The Investigators (Badge of Honor 7)
Page 280
Dennis Coughlin and Michael O’Hara had apparently evicted the district captain from his office. O’Hara was sitting behind his desk. Coughlin was sitting in the one, somew
hat battered, chrome-and-leather armchair.
“Mr. Giacomo, Chief,” Danny announced. “Should I have his illegally parked car hauled away now, or wait awhile?”
“Declare it abandoned, have it hauled to the Academy, and tell them I said they should use it for target practice,” Coughlin replied. “Good morning, Counselor.”
“You heard him, Mickey,” Giacomo said. “Blatantly and shamelessly threatening the desecration of a work of art.”
O’Hara got up from behind the desk and walked toward the door.
“Somehow, I get the feeling that Denny would rather talk to you alone, Manny,” he said, touching his shoulder as he walked past him.
Danny the Judge pulled the door closed.
“There’s coffee, Manny,” Coughlin said, indicating a coffee machine.
Giacomo walked to it and helped himself.
“Being a suspicious character,” he said as he looked with distaste at a bowl full of packets of nondairy creamer and decided he was not going to put that terrifying collection of chemicals into his coffee, “I suspect that there may be more here than meets the eye. Or, more specifically, what I was led to believe by the vice president of the FOP.”
“What did he lead you to believe?” Coughlin asked.
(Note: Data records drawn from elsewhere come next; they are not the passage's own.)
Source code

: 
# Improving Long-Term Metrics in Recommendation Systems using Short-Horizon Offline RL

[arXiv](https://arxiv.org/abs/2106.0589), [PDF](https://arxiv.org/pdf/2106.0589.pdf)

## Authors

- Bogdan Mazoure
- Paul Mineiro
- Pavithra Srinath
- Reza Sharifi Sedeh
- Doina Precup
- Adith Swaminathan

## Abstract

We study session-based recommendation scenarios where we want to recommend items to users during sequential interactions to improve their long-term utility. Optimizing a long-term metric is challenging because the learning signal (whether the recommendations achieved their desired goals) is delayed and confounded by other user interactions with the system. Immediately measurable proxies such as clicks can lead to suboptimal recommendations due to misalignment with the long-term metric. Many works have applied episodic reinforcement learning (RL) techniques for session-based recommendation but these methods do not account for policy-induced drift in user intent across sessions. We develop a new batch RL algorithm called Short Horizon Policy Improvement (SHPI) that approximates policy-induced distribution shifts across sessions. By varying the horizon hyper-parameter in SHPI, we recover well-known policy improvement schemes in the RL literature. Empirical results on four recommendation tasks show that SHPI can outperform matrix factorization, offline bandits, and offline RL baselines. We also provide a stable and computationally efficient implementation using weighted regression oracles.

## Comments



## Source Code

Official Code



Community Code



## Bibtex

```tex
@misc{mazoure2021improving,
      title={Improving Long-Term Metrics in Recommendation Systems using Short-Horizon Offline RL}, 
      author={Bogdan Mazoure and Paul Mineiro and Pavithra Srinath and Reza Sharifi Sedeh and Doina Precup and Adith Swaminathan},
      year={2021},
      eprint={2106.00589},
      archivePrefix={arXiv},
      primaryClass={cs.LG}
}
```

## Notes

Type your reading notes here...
“For one thing,” Giacomo said, taking a sip from his coffee mug—which bore the insignia of the Emerald Society, the association of police officers of Irish extraction—and deciding the coffee was going to be just as bad as he was afraid it would be, “the last I heard, Chief Inspector Coughlin was not running Internal Affairs.”
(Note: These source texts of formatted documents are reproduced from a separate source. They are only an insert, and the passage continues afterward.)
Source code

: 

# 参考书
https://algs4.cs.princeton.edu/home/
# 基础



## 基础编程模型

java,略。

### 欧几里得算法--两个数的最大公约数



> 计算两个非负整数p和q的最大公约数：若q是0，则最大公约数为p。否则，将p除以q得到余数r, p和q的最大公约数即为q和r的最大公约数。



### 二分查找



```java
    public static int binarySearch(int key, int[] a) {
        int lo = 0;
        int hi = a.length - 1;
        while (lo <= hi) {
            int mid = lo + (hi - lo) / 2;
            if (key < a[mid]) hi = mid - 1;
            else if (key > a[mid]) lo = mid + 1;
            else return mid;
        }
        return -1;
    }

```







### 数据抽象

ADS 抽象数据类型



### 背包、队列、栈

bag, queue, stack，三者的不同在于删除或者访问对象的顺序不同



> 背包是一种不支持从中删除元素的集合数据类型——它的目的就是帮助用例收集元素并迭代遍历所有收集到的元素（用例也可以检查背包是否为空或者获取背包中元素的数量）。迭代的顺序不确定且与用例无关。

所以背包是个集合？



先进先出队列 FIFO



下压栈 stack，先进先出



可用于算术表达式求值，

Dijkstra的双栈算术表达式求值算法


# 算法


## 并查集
“What did they tell you at the FOP?” Coughlin repeated.
“That several all-around scumbags engaged in the controlled-substances distribution industry had made several outrageous allegations against a number of pure-as-freshly-fallen-snow police officers.”
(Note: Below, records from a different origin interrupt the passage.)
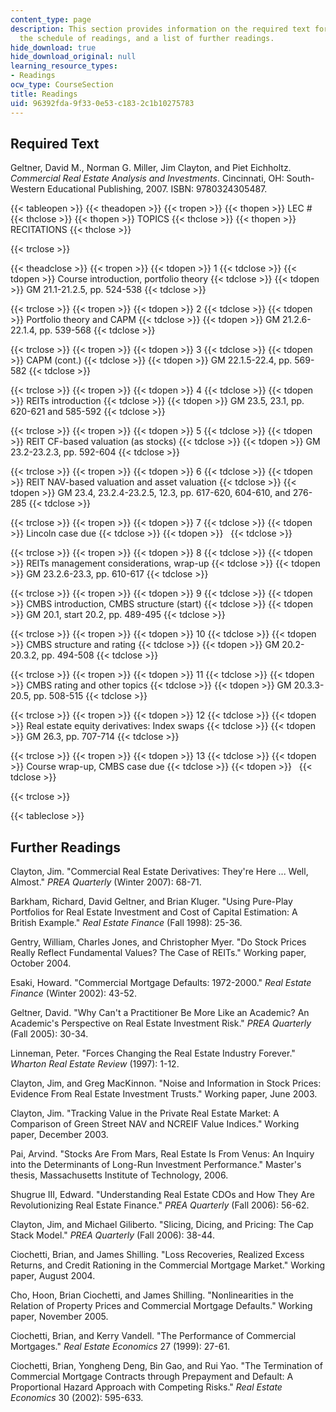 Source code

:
 ```yaml
---
content_type: page
description: This section provides information on the required text for the course,
  the schedule of readings, and a list of further readings.
hide_download: true
hide_download_original: null
learning_resource_types:
- Readings
ocw_type: CourseSection
title: Readings
uid: 96392fda-9f33-0e53-c183-2c1b10275783
---
```


Required Text
-------------

Geltner, David M., Norman G. Miller, Jim Clayton, and Piet Eichholtz. _Commercial Real Estate Analysis and Investments_. Cincinnati, OH: South-Western Educational Publishing, 2007. ISBN: 9780324305487.

{{< tableopen >}}
{{< theadopen >}}
{{< tropen >}}
{{< thopen >}}
LEC #
{{< thclose >}}
{{< thopen >}}
TOPICS
{{< thclose >}}
{{< thopen >}}
RECITATIONS
{{< thclose >}}

{{< trclose >}}

{{< theadclose >}}
{{< tropen >}}
{{< tdopen >}}
1
{{< tdclose >}}
{{< tdopen >}}
Course introduction, portfolio theory
{{< tdclose >}}
{{< tdopen >}}
GM 21.1-21.2.5, pp. 524-538
{{< tdclose >}}

{{< trclose >}}
{{< tropen >}}
{{< tdopen >}}
2
{{< tdclose >}}
{{< tdopen >}}
Portfolio theory and CAPM
{{< tdclose >}}
{{< tdopen >}}
GM 21.2.6-22.1.4, pp. 539-568
{{< tdclose >}}

{{< trclose >}}
{{< tropen >}}
{{< tdopen >}}
3
{{< tdclose >}}
{{< tdopen >}}
CAPM (cont.)
{{< tdclose >}}
{{< tdopen >}}
GM 22.1.5-22.4, pp. 569-582
{{< tdclose >}}

{{< trclose >}}
{{< tropen >}}
{{< tdopen >}}
4
{{< tdclose >}}
{{< tdopen >}}
REITs introduction
{{< tdclose >}}
{{< tdopen >}}
GM 23.5, 23.1, pp. 620-621 and 585-592
{{< tdclose >}}

{{< trclose >}}
{{< tropen >}}
{{< tdopen >}}
5
{{< tdclose >}}
{{< tdopen >}}
REIT CF-based valuation (as stocks)
{{< tdclose >}}
{{< tdopen >}}
GM 23.2-23.2.3, pp. 592-604
{{< tdclose >}}

{{< trclose >}}
{{< tropen >}}
{{< tdopen >}}
6
{{< tdclose >}}
{{< tdopen >}}
REIT NAV-based valuation and asset valuation
{{< tdclose >}}
{{< tdopen >}}
GM 23.4, 23.2.4-23.2.5, 12.3, pp. 617-620, 604-610, and 276-285
{{< tdclose >}}

{{< trclose >}}
{{< tropen >}}
{{< tdopen >}}
7
{{< tdclose >}}
{{< tdopen >}}
Lincoln case due
{{< tdclose >}}
{{< tdopen >}}
 
{{< tdclose >}}

{{< trclose >}}
{{< tropen >}}
{{< tdopen >}}
8
{{< tdclose >}}
{{< tdopen >}}
REITs management considerations, wrap-up
{{< tdclose >}}
{{< tdopen >}}
GM 23.2.6-23.3, pp. 610-617
{{< tdclose >}}

{{< trclose >}}
{{< tropen >}}
{{< tdopen >}}
9
{{< tdclose >}}
{{< tdopen >}}
CMBS introduction, CMBS structure (start)
{{< tdclose >}}
{{< tdopen >}}
GM 20.1, start 20.2, pp. 489-495
{{< tdclose >}}

{{< trclose >}}
{{< tropen >}}
{{< tdopen >}}
10
{{< tdclose >}}
{{< tdopen >}}
CMBS structure and rating
{{< tdclose >}}
{{< tdopen >}}
GM 20.2-20.3.2, pp. 494-508
{{< tdclose >}}

{{< trclose >}}
{{< tropen >}}
{{< tdopen >}}
11
{{< tdclose >}}
{{< tdopen >}}
CMBS rating and other topics
{{< tdclose >}}
{{< tdopen >}}
GM 20.3.3-20.5, pp. 508-515
{{< tdclose >}}

{{< trclose >}}
{{< tropen >}}
{{< tdopen >}}
12
{{< tdclose >}}
{{< tdopen >}}
Real estate equity derivatives: Index swaps
{{< tdclose >}}
{{< tdopen >}}
GM 26.3, pp. 707-714
{{< tdclose >}}

{{< trclose >}}
{{< tropen >}}
{{< tdopen >}}
13
{{< tdclose >}}
{{< tdopen >}}
Course wrap-up, CMBS case due
{{< tdclose >}}
{{< tdopen >}}
 
{{< tdclose >}}

{{< trclose >}}

{{< tableclose >}}

Further Readings
----------------

Clayton, Jim. "Commercial Real Estate Derivatives: They're Here ... Well, Almost." _PREA Quarterly_ (Winter 2007): 68-71.

Barkham, Richard, David Geltner, and Brian Kluger. "Using Pure-Play Portfolios for Real Estate Investment and Cost of Capital Estimation: A British Example." _Real Estate Finance_ (Fall 1998): 25-36.

Gentry, William, Charles Jones, and Christopher Myer. "Do Stock Prices Really Reflect Fundamental Values? The Case of REITs." Working paper, October 2004.

Esaki, Howard. "Commercial Mortgage Defaults: 1972-2000." _Real Estate Finance_ (Winter 2002): 43-52.

Geltner, David. "Why Can't a Practitioner Be More Like an Academic? An Academic's Perspective on Real Estate Investment Risk." _PREA Quarterly_ (Fall 2005): 30-34.

Linneman, Peter. "Forces Changing the Real Estate Industry Forever." _Wharton Real Estate Review_ (1997): 1-12.

Clayton, Jim, and Greg MacKinnon. "Noise and Information in Stock Prices: Evidence From Real Estate Investment Trusts." Working paper, June 2003.

Clayton, Jim. "Tracking Value in the Private Real Estate Market: A Comparison of Green Street NAV and NCREIF Value Indices." Working paper, December 2003.

Pai, Arvind. "Stocks Are From Mars, Real Estate Is From Venus: An Inquiry into the Determinants of Long-Run Investment Performance." Master's thesis, Massachusetts Institute of Technology, 2006.

Shugrue III, Edward. "Understanding Real Estate CDOs and How They Are Revolutionizing Real Estate Finance." _PREA Quarterly_ (Fall 2006): 56-62.

Clayton, Jim, and Michael Giliberto. "Slicing, Dicing, and Pricing: The Cap Stack Model." _PREA Quarterly_ (Fall 2006): 38-44.

Ciochetti, Brian, and James Shilling. "Loss Recoveries, Realized Excess Returns, and Credit Rationing in the Commercial Mortgage Market." Working paper, August 2004.

Cho, Hoon, Brian Ciochetti, and James Shilling. "Nonlinearities in the Relation of Property Prices and Commercial Mortgage Defaults." Working paper, November 2005.

Ciochetti, Brian, and Kerry Vandell. "The Performance of Commercial Mortgages." _Real Estate Economics_ 27 (1999): 27-61.

Ciochetti, Brian, Yongheng Deng, Bin Gao, and Rui Yao. "The Termination of Commercial Mortgage Contracts through Prepayment and Default: A Proportional Hazard Approach with Competing Risks." _Real Estate Economics_ 30 (2002): 595-633.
“Well, they got the ‘scumbags’ part right, at least,” Coughlin said.
“I am now prepared to listen to—if you are inclined to tell me—the opposing view.”
He sat down at the district captain’s desk and looked at Coughlin.
“Off the record, if you’d rather, Denny,” he added.
“Thank you for off-the-record, Manny,” Coughlin said. “Okay. We have the entire Five Squad of the Narcotics Unit under arrest. The charge right now is misprision in office.”
“The entire Five Squad? That’s interesting. And so is ‘misprision.’ And what inference, if any, should I draw from ‘right now’?”
“One of the charges that may be placed against one of these officers is rape,” Coughlin said.
“ ‘May be placed’? Was there a rape? Can you prove it?”
“There was a rape. An oral rape. We have a witness to the rape.”
“ ‘May be placed’? I don’t understand that.”
“I understand, Manny, that you took Vincenzo Savarese to Brewster Payne’s office, where Savarese begged Brewster to lean on his daughter to treat Savarese’s granddaughter?”
“What we’re talking about here, Denny, is the Narcotics Five Squad,” Giacomo said. “Not Vincenzo Savarese.”
“Shortly after Dr. Payne took Cynthia Longwood under her care,” Coughlin went on, “a message was left for her at University Hospital—”
“I’m really disappointed in Dr. Payne. And/or Brewster Payne. If what you say is true, then either Payne told his son—which is the same thing as telling the police—or Dr. Payne clearly violated patient-physician—”
“Let me finish, Manny,” Coughlin said.